| PROBLEM REQUIREMENTS |
Among the records, which lines hold the word "isolation"? Pick them out.
(THE DATA begins)
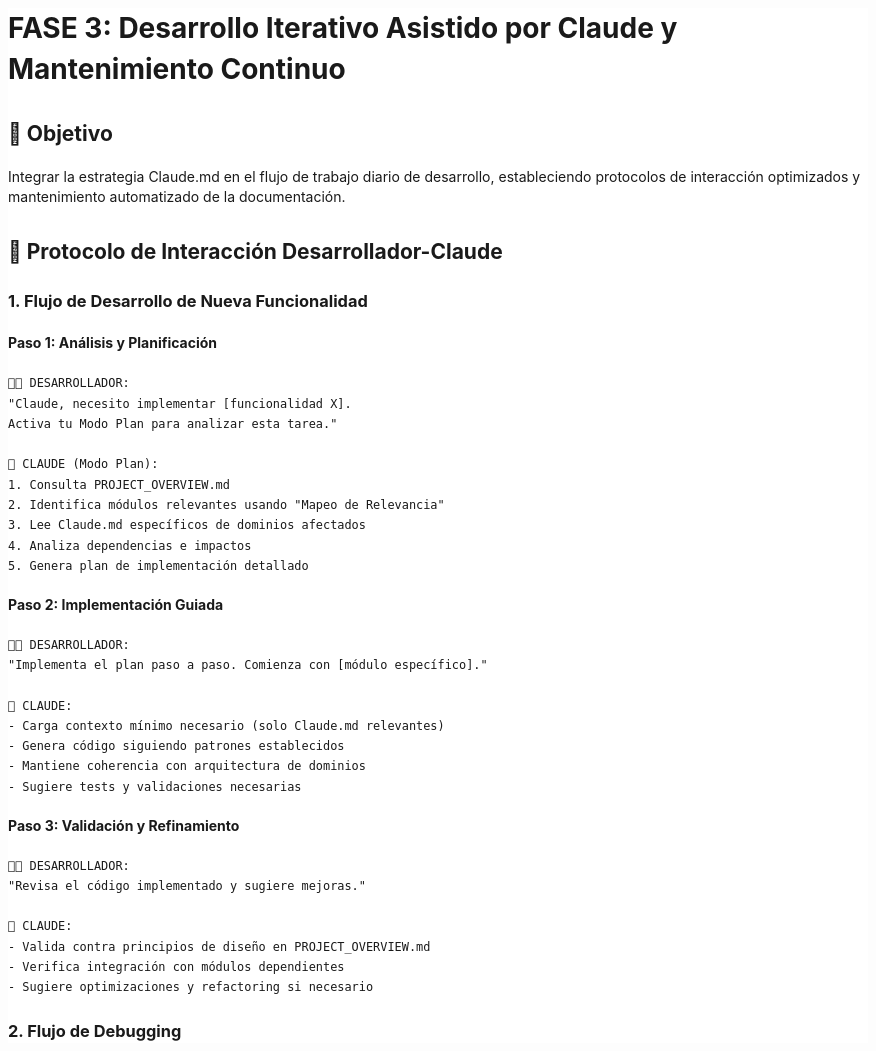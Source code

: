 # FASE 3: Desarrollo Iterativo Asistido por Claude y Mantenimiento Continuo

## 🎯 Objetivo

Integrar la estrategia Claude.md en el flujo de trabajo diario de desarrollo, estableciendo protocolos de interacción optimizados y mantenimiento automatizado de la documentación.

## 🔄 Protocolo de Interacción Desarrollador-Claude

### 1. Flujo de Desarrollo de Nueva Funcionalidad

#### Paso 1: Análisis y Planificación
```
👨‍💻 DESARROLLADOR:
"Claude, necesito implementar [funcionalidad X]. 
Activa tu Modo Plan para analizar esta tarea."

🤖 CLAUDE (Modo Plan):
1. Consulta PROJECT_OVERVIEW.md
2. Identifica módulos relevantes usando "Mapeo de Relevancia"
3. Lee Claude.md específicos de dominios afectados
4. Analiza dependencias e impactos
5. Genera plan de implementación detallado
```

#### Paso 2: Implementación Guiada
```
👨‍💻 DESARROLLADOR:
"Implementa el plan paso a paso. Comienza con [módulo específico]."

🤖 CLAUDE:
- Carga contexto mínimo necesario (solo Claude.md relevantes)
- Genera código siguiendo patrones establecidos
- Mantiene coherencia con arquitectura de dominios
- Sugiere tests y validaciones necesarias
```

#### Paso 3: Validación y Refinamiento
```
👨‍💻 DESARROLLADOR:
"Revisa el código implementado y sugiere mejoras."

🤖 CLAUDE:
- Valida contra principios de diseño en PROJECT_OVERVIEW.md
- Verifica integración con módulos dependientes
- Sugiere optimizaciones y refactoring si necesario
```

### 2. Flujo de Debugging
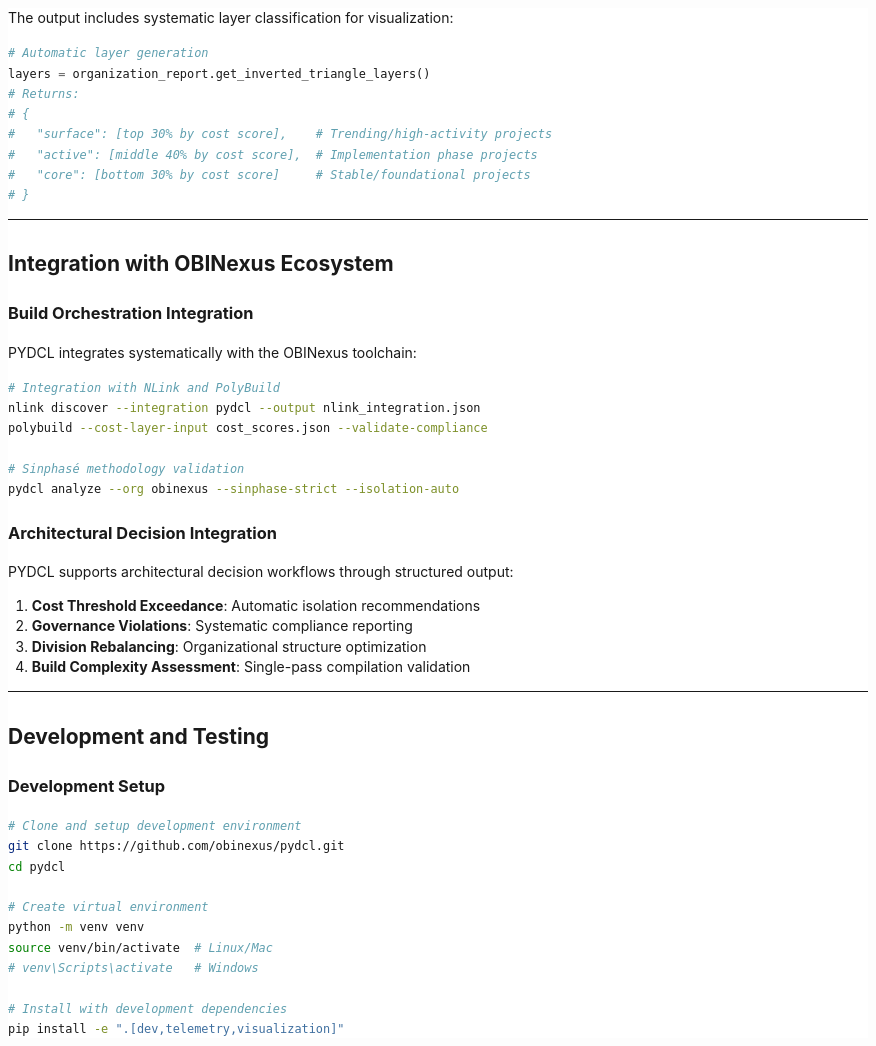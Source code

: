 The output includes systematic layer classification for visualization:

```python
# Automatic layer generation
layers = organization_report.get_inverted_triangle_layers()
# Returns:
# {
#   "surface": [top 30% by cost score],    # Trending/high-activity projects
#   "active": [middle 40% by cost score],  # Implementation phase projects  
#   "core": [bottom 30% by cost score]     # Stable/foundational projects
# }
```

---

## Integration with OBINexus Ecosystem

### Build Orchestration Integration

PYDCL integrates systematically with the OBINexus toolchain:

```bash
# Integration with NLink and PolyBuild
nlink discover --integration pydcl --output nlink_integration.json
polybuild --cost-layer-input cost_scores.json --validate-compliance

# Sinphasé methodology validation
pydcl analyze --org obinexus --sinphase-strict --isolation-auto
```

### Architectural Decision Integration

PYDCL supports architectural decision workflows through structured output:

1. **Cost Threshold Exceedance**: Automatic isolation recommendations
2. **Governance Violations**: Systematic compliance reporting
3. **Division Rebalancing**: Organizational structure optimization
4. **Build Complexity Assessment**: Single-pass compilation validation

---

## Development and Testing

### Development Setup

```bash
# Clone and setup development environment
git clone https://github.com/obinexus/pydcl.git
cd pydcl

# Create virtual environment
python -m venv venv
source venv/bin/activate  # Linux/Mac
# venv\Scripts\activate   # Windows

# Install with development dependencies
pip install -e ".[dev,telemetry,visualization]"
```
(THE DATA ends)
| ANSWER SECTION |
pydcl analyze --org obinexus --sinphase-strict --isolation-auto
1. **Cost Threshold Exceedance**: Automatic isolation recommendations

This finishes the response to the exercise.